DATA TO EXAMINE
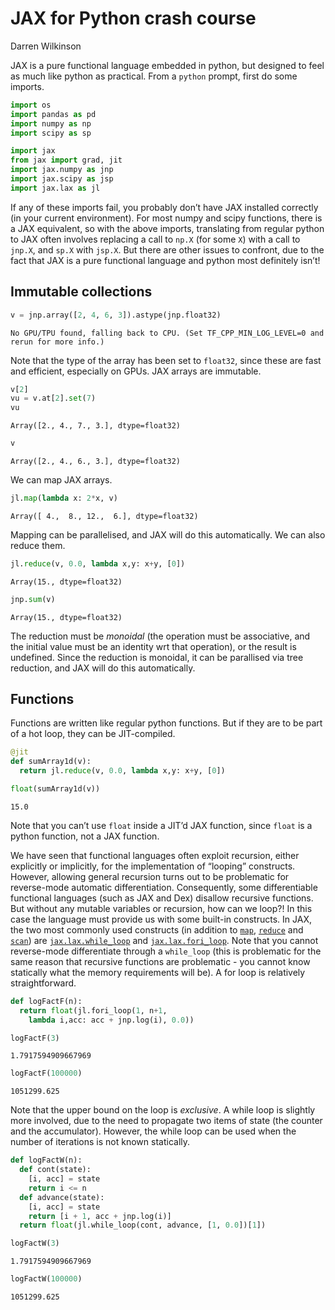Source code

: JAX for Python crash course
================
Darren Wilkinson

JAX is a pure functional language embedded in python, but designed to
feel as much like python as practical. From a `python` prompt, first do
some imports.

``` python
import os
import pandas as pd
import numpy as np
import scipy as sp

import jax
from jax import grad, jit
import jax.numpy as jnp
import jax.scipy as jsp
import jax.lax as jl
```

If any of these imports fail, you probably don’t have JAX installed
correctly (in your current environment). For most numpy and scipy
functions, there is a JAX equivalent, so with the above imports,
translating from regular python to JAX often involves replacing a call
to `np.X` (for some `X`) with a call to `jnp.X`, and `sp.X` with
`jsp.X`. But there are other issues to confront, due to the fact that
JAX is a pure functional language and python most definitely isn’t!

## Immutable collections

``` python
v = jnp.array([2, 4, 6, 3]).astype(jnp.float32)
```

    No GPU/TPU found, falling back to CPU. (Set TF_CPP_MIN_LOG_LEVEL=0 and rerun for more info.)

Note that the type of the array has been set to `float32`, since these
are fast and efficient, especially on GPUs. JAX arrays are immutable.

``` python
v[2]
vu = v.at[2].set(7)
vu
```

    Array([2., 4., 7., 3.], dtype=float32)

``` python
v
```

    Array([2., 4., 6., 3.], dtype=float32)

We can map JAX arrays.

``` python
jl.map(lambda x: 2*x, v)
```

    Array([ 4.,  8., 12.,  6.], dtype=float32)

Mapping can be parallelised, and JAX will do this automatically. We can
also reduce them.

``` python
jl.reduce(v, 0.0, lambda x,y: x+y, [0])
```

    Array(15., dtype=float32)

``` python
jnp.sum(v)
```

    Array(15., dtype=float32)

The reduction must be *monoidal* (the operation must be associative, and
the initial value must be an identity wrt that operation), or the result
is undefined. Since the reduction is monoidal, it can be parallised via
tree reduction, and JAX will do this automatically.

## Functions

Functions are written like regular python functions. But if they are to
be part of a hot loop, they can be JIT-compiled.

``` python
@jit
def sumArray1d(v):
  return jl.reduce(v, 0.0, lambda x,y: x+y, [0])

float(sumArray1d(v))
```

    15.0

Note that you can’t use `float` inside a JIT’d JAX function, since
`float` is a python function, not a JAX function.

We have seen that functional languages often exploit recursion, either
explicitly or implicitly, for the implementation of “looping”
constructs. However, allowing general recursion turns out to be
problematic for reverse-mode automatic differentiation. Consequently,
some differentiable functional languages (such as JAX and Dex) disallow
recursive functions. But without any mutable variables or recursion, how
can we loop?! In this case the language must provide us with some
built-in constructs. In JAX, the two most commonly used constructs (in
addition to
[`map`](https://jax.readthedocs.io/en/latest/_autosummary/jax.lax.map.html),
[`reduce`](https://jax.readthedocs.io/en/latest/_autosummary/jax.lax.reduce.html)
and
[`scan`](https://jax.readthedocs.io/en/latest/_autosummary/jax.lax.scan.html))
are
[`jax.lax.while_loop`](https://jax.readthedocs.io/en/latest/_autosummary/jax.lax.while_loop.html)
and
[`jax.lax.fori_loop`](https://jax.readthedocs.io/en/latest/_autosummary/jax.lax.fori_loop.html).
Note that you cannot reverse-mode differentiate through a `while_loop`
(this is problematic for the same reason that recursive functions are
problematic - you cannot know statically what the memory requirements
will be). A for loop is relatively straightforward.

``` python
def logFactF(n):
  return float(jl.fori_loop(1, n+1,
    lambda i,acc: acc + jnp.log(i), 0.0))

logFactF(3)
```

    1.7917594909667969

``` python
logFactF(100000)
```

    1051299.625

Note that the upper bound on the loop is *exclusive*. A while loop is
slightly more involved, due to the need to propagate two items of state
(the counter and the accumulator). However, the while loop can be used
when the number of iterations is not known statically.

``` python
def logFactW(n):
  def cont(state):
    [i, acc] = state
    return i <= n
  def advance(state):
    [i, acc] = state
    return [i + 1, acc + jnp.log(i)]
  return float(jl.while_loop(cont, advance, [1, 0.0])[1])

logFactW(3)
```

    1.7917594909667969

``` python
logFactW(100000)
```

    1051299.625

WHAT TO DO
Tally the lines of the preceding listing in which the word "mode" appears; state nothing but the total.

EXPECTED ANSWER
2